**EXTRACTED RECORDS:**
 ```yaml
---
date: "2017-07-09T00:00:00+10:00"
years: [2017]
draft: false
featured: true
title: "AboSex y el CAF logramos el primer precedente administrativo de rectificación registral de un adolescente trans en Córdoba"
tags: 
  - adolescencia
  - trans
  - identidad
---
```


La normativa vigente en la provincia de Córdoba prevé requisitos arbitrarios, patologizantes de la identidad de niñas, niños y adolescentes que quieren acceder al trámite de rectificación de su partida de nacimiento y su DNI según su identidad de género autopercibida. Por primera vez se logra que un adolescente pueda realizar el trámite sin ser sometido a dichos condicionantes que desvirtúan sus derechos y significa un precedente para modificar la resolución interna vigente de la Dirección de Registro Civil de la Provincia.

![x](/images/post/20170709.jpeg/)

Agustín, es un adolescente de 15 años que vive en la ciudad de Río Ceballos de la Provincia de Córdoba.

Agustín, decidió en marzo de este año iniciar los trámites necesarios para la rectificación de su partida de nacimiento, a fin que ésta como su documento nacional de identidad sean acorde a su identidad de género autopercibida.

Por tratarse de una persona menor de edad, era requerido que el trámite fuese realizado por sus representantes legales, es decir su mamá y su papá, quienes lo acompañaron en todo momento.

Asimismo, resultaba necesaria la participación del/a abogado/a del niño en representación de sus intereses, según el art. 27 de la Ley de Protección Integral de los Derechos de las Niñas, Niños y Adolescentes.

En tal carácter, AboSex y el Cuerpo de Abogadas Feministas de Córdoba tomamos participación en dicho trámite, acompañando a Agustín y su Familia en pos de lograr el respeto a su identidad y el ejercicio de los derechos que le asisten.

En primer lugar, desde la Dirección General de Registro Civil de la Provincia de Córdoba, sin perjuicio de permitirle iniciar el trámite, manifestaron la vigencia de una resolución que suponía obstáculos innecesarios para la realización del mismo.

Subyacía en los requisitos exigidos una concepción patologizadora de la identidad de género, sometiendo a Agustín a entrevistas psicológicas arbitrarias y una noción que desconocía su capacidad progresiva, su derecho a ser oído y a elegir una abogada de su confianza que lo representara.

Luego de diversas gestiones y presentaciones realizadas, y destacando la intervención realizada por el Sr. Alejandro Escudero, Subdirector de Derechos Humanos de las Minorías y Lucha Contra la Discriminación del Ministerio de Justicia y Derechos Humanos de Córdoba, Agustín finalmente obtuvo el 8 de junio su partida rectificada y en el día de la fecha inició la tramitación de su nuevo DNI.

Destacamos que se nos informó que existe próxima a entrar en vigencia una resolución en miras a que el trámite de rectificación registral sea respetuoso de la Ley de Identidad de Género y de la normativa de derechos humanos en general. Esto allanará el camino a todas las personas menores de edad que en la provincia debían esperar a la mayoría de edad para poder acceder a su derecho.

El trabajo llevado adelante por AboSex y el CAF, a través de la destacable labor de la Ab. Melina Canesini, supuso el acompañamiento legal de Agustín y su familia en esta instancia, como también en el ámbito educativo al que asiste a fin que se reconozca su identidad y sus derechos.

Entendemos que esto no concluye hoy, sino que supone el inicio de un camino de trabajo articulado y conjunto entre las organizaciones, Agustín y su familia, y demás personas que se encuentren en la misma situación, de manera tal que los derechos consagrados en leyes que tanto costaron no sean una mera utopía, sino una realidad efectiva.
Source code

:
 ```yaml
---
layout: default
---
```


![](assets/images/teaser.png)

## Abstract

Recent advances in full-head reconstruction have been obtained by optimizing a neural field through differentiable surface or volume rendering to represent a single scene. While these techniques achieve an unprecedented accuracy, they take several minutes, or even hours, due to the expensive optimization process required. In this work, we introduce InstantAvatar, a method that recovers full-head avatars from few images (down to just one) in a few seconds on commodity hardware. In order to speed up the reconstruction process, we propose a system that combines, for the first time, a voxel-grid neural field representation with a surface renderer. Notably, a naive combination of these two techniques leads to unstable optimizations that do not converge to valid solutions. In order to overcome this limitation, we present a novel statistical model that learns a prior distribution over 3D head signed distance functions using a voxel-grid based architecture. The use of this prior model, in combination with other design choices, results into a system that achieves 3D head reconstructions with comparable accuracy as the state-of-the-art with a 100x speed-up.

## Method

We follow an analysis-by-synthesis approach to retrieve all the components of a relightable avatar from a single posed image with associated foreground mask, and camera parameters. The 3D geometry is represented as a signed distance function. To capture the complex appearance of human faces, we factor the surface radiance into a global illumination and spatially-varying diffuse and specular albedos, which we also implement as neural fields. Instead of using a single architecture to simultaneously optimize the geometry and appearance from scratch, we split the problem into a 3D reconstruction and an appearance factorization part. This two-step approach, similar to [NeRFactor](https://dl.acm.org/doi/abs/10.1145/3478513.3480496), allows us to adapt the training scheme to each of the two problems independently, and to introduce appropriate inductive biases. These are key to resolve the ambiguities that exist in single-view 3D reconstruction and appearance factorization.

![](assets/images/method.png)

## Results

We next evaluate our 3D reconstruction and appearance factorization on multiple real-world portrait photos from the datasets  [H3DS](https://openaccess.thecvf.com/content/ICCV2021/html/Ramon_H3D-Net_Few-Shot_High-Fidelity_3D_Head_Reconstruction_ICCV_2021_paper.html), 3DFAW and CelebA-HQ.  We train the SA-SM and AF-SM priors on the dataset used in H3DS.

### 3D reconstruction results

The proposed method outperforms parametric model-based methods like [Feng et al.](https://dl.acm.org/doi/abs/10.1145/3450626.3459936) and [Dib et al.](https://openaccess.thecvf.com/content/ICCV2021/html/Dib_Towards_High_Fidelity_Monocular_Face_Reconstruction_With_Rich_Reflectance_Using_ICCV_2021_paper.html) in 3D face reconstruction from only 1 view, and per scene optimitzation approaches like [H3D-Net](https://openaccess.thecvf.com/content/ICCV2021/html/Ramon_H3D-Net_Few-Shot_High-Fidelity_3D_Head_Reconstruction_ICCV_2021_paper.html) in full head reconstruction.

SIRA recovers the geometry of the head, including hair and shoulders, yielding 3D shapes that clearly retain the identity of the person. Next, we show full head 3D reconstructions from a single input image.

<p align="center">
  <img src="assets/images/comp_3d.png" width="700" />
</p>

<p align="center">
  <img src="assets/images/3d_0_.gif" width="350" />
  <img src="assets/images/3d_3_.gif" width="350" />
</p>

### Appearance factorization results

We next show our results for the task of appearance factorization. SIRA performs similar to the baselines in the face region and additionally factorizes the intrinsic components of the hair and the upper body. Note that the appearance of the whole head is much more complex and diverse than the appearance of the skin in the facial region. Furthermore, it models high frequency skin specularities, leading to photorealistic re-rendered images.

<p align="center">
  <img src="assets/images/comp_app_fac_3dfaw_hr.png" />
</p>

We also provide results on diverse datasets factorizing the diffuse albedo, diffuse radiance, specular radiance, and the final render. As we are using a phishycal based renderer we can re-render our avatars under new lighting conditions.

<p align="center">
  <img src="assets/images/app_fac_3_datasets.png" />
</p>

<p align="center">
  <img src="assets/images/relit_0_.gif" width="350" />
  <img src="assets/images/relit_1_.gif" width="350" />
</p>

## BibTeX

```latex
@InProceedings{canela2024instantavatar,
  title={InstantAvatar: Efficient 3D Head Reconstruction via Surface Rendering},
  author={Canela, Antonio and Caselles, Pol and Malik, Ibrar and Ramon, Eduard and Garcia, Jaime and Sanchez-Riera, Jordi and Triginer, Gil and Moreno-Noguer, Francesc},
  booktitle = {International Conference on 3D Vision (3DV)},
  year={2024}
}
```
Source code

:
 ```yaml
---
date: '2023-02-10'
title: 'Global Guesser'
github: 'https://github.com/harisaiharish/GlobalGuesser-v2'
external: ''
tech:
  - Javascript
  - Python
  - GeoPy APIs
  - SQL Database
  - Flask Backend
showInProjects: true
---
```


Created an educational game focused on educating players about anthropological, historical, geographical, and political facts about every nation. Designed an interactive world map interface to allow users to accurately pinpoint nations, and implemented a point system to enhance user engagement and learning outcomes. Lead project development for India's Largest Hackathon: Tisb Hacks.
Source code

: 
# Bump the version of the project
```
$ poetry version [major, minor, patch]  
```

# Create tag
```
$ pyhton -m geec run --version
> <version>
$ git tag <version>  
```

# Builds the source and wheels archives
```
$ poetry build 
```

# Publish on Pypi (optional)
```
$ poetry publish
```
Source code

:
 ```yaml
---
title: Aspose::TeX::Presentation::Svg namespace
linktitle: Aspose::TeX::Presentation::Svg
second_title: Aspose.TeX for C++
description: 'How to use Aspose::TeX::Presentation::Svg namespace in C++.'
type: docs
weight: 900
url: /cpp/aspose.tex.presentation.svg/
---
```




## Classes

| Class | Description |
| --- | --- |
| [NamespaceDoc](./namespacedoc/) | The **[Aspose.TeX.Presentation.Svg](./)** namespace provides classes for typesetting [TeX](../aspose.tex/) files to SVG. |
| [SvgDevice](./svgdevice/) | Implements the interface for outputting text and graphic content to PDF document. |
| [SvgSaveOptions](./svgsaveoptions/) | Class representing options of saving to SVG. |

**WHAT THE TASK REQUIRES:** For the string "autopercibida", go line by line through the material and copy every line that has it.

**RESPONSE AREA:**
La normativa vigente en la provincia de Córdoba prevé requisitos arbitrarios, patologizantes de la identidad de niñas, niños y adolescentes que quieren acceder al trámite de rectificación de su partida de nacimiento y su DNI según su identidad de género autopercibida. Por primera vez se logra que un adolescente pueda realizar el trámite sin ser sometido a dichos condicionantes que desvirtúan sus derechos y significa un precedente para modificar la resolución interna vigente de la Dirección de Registro Civil de la Provincia.
Agustín, decidió en marzo de este año iniciar los trámites necesarios para la rectificación de su partida de nacimiento, a fin que ésta como su documento nacional de identidad sean acorde a su identidad de género autopercibida.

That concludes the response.